Corporal Martim listened hard.
“He died! He died!”
The two of them were coming along all hunched over with the weight of the news. From Sete Portas to Água dos Meninos, passing by the skiff docks and Carmela’s house, they’d given the sad news to a lot of people. Why was it that every one of them, on learning about Quincas’s passing, immediately uncorked a bottle? It wasn’t their fault, heralds of grief and mourning, that there were so many people along the way, that Quincas had so many friends and acquaintances. Drinking in the city of Bahia began muchearlier than usual on that day. It couldn’t be helped. It wasn’t every day that a Quincas Water-Bray died.

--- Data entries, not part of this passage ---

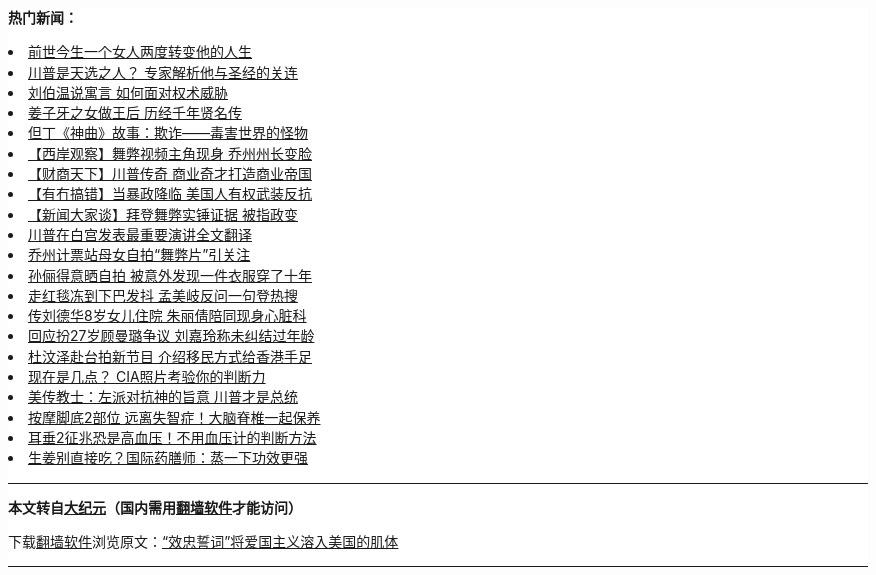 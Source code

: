 <strong>热门新闻：</strong>
<li><a href="https://github.com/nogonq345/djy/blob/master/gb/20/11/28/n12581077.md#1">前世今生一个女人两度转变他的人生</a></li>
<li><a href="https://github.com/nogonq345/djy/blob/master/gb/20/11/30/n12585066.md#1">川普是天选之人？ 专家解析他与圣经的关连</a></li>
<li><a href="https://github.com/nogonq345/djy/blob/master/gb/20/11/27/n12580382.md#1">刘伯温说寓言 如何面对权术威胁</a></li>
<li><a href="https://github.com/nogonq345/djy/blob/master/gb/20/12/1/n12588670.md#1">姜子牙之女做王后 历经千年贤名传</a></li>
<li><a href="https://github.com/nogonq345/djy/blob/master/gb/20/11/19/n12560430.md#1">但丁《神曲》故事：欺诈——毒害世界的怪物</a></li>
<li><a href="https://github.com/nogonq345/djy/blob/master/gb/20/12/5/n12597744.md#1">【西岸观察】舞弊视频主角现身 乔州州长变脸</a></li>
<li><a href="https://github.com/nogonq345/djy/blob/master/gb/20/12/5/n12598249.md#1">【财商天下】川普传奇 商业奇才打造商业帝国</a></li>
<li><a href="https://github.com/nogonq345/djy/blob/master/gb/20/12/4/n12596707.md#1">【有冇搞错】当暴政降临 美国人有权武装反抗</a></li>
<li><a href="https://github.com/nogonq345/djy/blob/master/gb/20/12/4/n12596002.md#1">【新闻大家谈】拜登舞弊实锤证据 被指政变</a></li>
<li><a href="https://github.com/nogonq345/djy/blob/master/gb/20/12/4/n12595030.md#1">川普在白宫发表最重要演讲全文翻译</a></li>
<li><a href="https://github.com/nogonq345/djy/blob/master/gb/20/12/4/n12597041.md#1">乔州计票站母女自拍“舞弊片”引关注</a></li>
<li><a href="https://github.com/nogonq345/djy/blob/master/gb/20/12/3/n12594445.md#1">孙俪得意晒自拍 被意外发现一件衣服穿了十年</a></li>
<li><a href="https://github.com/nogonq345/djy/blob/master/gb/20/12/4/n12597136.md#1">走红毯冻到下巴发抖 孟美岐反问一句登热搜</a></li>
<li><a href="https://github.com/nogonq345/djy/blob/master/gb/20/12/4/n12596927.md#1">传刘德华8岁女儿住院 朱丽倩陪同现身心脏科</a></li>
<li><a href="https://github.com/nogonq345/djy/blob/master/gb/20/12/3/n12594254.md#1">回应扮27岁顾曼璐争议 刘嘉玲称未纠结过年龄</a></li>
<li><a href="https://github.com/nogonq345/djy/blob/master/gb/20/12/4/n12596670.md#1">杜汶泽赴台拍新节目 介绍移民方式给香港手足</a></li>
<li><a href="https://github.com/nogonq345/djy/blob/master/gb/20/12/4/n12595124.md#1">现在是几点？ CIA照片考验你的判断力</a></li>
<li><a href="https://github.com/nogonq345/djy/blob/master/gb/20/12/4/n12595443.md#1">美传教士：左派对抗神的旨意 川普才是总统</a></li>
<li><a href="https://github.com/nogonq345/djy/blob/master/gb/20/12/4/n12595215.md#1">按摩脚底2部位 远离失智症！大脑脊椎一起保养</a></li>
<li><a href="https://github.com/nogonq345/djy/blob/master/gb/20/11/27/n12580401.md#1">耳垂2征兆恐是高血压！不用血压计的判断方法</a></li>
<li><a href="https://github.com/nogonq345/djy/blob/master/gb/20/12/2/n12590408.md#1">生姜别直接吃？国际药膳师：蒸一下功效更强</a></li>
<hr>

<strong>本文转自<a href="https://www.epochtimes.com">大纪元</a>（国内需用<a href="https://github.com/nogonq345/www/blob/master/README.md#8">翻墙软件</a>才能访问）</strong><p>下载<a href="https://github.com/nogonq345/www/blob/master/README.md#8">翻墙软件</a>浏览原文：<a href="https://www.epochtimes.com/gb/20/12/6/n12599356.htm">“效忠誓词”将爱国主义溶入美国的肌体</a></p><hr>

Corporal Martim, forgetting about the fight and with the cards still in his hand, was watching them with increasing curiosity. They were crying—that was obvious. Bangs Blackie’s voice was all choked up.
“Our father, the father of the people, has died…”
“Was it Jesus Christ or the governor?” asked one of the black urchins, who had the reputation of a jokester. The black man reached out his hand and flung him to the ground.
They could all understand that it was a serious matter. Sparrow raised the bottle and said, “Water-Bray has died!”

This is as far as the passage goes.